Hâlen ülkemizde nöroşirürji (beyin, omurilik ve sinir cerrahisi) ile ilgili olarak, biri Türk Nöroşirürji Derneği (TND), diğeri Sinir Sistemi Cerrahisi Derneği (SSCD) olmak üzere, sadece beyin, sinir ve omurilik cerrahlarının üye olabilecekleri iki resmi meslek kuruluşu faaliyet göstermektedir.
Bu dernekler, oluşturdukları alt grup ve komiteleri vasıtası ile genellikle, ufak-tefek erk çekişmeleri olsa da siyasetten ve egoizmden uzak, kâr amacı gütmeyen, evrensel boyutta, insanlığın ihtiyacı olan nöroşirürjiyenlerin yetiştirilebilmesi için gerekli çalışmaları planlamak ve sürdürmek, genç araştırma görevlilerinin araştırma yapmalarına ve tecrübe kazanmalarına destek olmak gayesiyle bu kapsamda belli periyotlarla ilmi toplantı, sempozyum, panel, konferans, kongre, kurs ve çalıştaylar düzenlemekte ve bu hususlarda, ilgili resmi kuruluşlarla irtibata geçip yol gösterici önerilerde bulunmakta ve ilmi sahada dergi çıkarmaktadırlar.

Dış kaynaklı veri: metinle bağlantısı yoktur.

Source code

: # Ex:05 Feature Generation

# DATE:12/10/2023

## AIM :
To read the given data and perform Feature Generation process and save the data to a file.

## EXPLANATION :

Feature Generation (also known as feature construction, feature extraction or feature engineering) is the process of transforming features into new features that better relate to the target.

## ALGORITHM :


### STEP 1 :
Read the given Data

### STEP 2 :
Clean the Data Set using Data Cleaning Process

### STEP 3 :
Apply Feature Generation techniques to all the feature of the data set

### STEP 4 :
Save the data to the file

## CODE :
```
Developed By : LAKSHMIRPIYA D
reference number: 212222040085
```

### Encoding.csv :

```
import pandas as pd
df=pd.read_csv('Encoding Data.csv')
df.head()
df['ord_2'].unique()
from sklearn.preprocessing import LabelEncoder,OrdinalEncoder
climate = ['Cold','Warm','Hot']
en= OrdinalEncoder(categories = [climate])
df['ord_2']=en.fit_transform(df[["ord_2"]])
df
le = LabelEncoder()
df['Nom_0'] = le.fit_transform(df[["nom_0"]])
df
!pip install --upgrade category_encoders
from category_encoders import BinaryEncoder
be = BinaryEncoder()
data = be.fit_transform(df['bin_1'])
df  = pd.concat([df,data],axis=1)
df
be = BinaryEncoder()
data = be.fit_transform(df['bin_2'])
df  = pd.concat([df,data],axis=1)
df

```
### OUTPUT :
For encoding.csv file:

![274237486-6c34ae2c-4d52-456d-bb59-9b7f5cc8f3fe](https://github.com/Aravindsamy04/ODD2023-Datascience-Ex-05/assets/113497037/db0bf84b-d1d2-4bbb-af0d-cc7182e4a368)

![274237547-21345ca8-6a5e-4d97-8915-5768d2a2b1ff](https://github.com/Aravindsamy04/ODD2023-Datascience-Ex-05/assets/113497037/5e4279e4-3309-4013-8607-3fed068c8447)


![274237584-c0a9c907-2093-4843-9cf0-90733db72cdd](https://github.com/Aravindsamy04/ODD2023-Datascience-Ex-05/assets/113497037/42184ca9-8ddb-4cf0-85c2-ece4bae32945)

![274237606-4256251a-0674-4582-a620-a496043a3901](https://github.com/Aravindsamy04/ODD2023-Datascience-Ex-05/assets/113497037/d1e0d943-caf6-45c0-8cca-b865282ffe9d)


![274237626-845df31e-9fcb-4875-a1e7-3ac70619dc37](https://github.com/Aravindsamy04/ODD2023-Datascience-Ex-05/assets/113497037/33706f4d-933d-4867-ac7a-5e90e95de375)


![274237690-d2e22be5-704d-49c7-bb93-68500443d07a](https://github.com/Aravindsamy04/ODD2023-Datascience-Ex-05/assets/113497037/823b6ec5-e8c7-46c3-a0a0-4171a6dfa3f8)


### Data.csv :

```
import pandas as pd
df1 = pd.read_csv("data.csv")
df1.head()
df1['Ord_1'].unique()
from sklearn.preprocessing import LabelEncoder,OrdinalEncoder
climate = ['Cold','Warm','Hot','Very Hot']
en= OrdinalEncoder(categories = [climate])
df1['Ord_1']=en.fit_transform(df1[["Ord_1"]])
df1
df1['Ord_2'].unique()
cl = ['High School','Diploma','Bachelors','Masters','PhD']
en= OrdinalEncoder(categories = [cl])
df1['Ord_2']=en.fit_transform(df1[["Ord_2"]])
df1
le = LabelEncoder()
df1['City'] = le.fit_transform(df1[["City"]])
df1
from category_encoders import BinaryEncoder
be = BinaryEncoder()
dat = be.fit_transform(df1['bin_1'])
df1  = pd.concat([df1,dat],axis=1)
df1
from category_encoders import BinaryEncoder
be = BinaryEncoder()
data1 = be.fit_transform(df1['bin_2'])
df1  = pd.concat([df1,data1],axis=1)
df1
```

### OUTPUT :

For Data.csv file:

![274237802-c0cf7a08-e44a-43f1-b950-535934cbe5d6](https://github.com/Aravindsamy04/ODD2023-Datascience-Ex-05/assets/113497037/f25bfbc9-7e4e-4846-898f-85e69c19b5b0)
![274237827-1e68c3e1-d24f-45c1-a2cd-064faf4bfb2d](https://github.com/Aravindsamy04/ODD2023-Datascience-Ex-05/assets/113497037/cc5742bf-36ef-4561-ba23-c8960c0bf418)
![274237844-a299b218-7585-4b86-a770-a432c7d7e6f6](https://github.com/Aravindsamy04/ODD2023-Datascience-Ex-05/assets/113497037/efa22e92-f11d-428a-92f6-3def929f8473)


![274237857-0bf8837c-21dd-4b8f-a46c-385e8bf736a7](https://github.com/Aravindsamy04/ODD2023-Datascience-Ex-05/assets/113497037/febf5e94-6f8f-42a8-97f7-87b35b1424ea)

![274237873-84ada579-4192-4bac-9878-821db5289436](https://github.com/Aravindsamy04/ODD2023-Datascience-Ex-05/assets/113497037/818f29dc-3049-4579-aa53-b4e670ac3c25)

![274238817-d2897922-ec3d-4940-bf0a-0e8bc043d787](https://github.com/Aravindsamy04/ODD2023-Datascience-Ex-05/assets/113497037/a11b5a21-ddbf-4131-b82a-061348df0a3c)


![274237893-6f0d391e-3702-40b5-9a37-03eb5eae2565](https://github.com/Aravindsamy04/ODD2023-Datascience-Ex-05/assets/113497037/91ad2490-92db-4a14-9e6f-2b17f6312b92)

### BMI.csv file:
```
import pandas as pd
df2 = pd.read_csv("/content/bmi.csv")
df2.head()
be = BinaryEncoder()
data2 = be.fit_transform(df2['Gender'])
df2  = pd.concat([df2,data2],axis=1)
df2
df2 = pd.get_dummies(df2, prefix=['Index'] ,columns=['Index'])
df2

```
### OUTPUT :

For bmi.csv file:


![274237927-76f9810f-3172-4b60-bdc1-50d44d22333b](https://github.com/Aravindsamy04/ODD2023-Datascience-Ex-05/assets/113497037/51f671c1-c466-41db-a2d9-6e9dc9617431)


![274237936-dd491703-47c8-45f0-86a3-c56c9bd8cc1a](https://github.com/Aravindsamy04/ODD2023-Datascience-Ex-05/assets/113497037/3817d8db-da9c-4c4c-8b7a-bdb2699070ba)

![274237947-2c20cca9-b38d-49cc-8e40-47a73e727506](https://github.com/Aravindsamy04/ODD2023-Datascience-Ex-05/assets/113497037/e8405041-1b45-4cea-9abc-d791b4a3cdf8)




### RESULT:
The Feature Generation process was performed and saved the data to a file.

Derneklerden farklı olarak, nöroşirürji biliminin özellikle akademik boyutta göze çarpan aksaklıklarının, yanlışlıklarının ve istikbale yönelik uygulama hatalarının tespit edilerek, çözüm yolları üretmek ve bu sahalarda proje ve tasarılar hazırlayarak ilgili kuruluşlara sunmak ve akademisyenlerin de postdoktoral ve çok daha üst düzeyde eğitimlerini şiar edinen, nöroşirürji dışında kültürel ve sanatsal aktivitelere de ehemmiyet veren, genellikle uluslararası belli bilimsel standart kriterlere sahip olan nöroşirürji profesörlerinden oluşan bir yapının, bir nöroşirürji akademisinin ihtiyacı gözlemlenmiş, bu çerçevede sürdürülen çalışmalar nihayet meyvesini vermiştir.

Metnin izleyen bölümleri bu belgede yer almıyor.